Records:

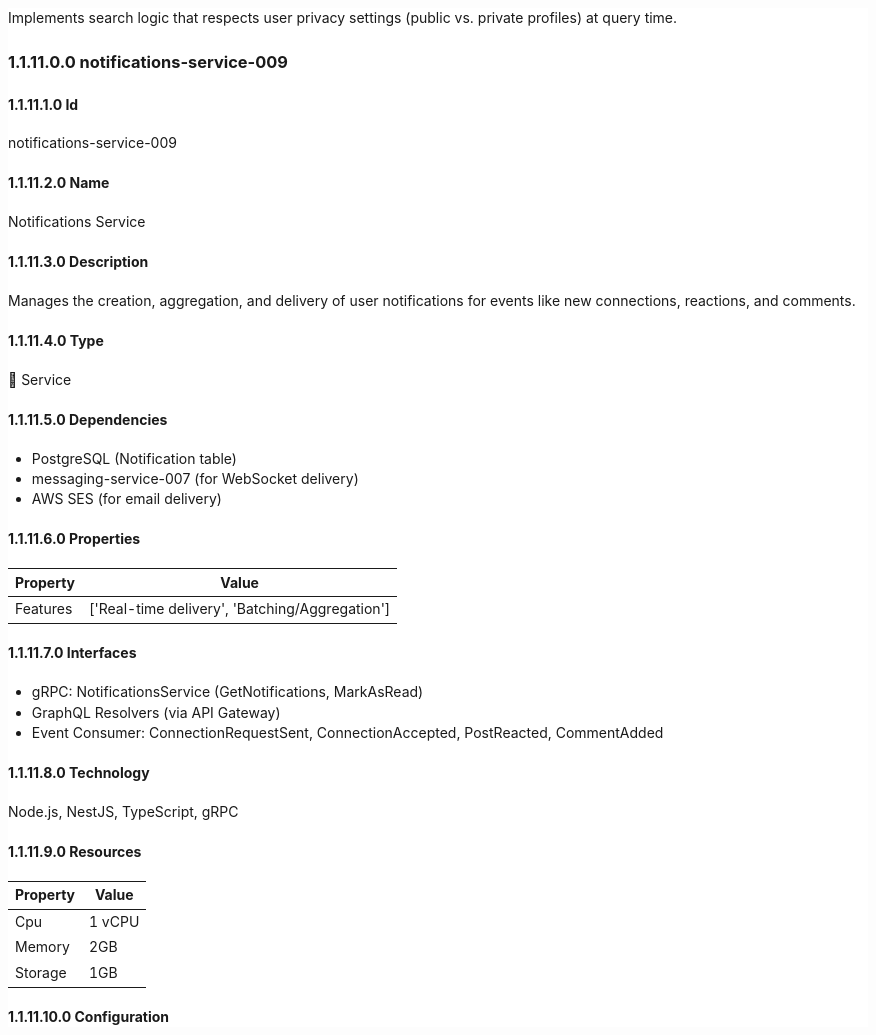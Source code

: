 Implements search logic that respects user privacy settings (public vs. private profiles) at query time.

### 1.1.11.0.0 notifications-service-009

#### 1.1.11.1.0 Id

notifications-service-009

#### 1.1.11.2.0 Name

Notifications Service

#### 1.1.11.3.0 Description

Manages the creation, aggregation, and delivery of user notifications for events like new connections, reactions, and comments.

#### 1.1.11.4.0 Type

🔹 Service

#### 1.1.11.5.0 Dependencies

- PostgreSQL (Notification table)
- messaging-service-007 (for WebSocket delivery)
- AWS SES (for email delivery)

#### 1.1.11.6.0 Properties

| Property | Value |
|----------|-------|
| Features | ['Real-time delivery', 'Batching/Aggregation'] |

#### 1.1.11.7.0 Interfaces

- gRPC: NotificationsService (GetNotifications, MarkAsRead)
- GraphQL Resolvers (via API Gateway)
- Event Consumer: ConnectionRequestSent, ConnectionAccepted, PostReacted, CommentAdded

#### 1.1.11.8.0 Technology

Node.js, NestJS, TypeScript, gRPC

#### 1.1.11.9.0 Resources

| Property | Value |
|----------|-------|
| Cpu | 1 vCPU |
| Memory | 2GB |
| Storage | 1GB |

#### 1.1.11.10.0 Configuration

What is required:
Look over the records above, and wherever a line contains the string "gRPC", copy that line.

Exercise solution:
- gRPC: NotificationsService (GetNotifications, MarkAsRead)
Node.js, NestJS, TypeScript, gRPC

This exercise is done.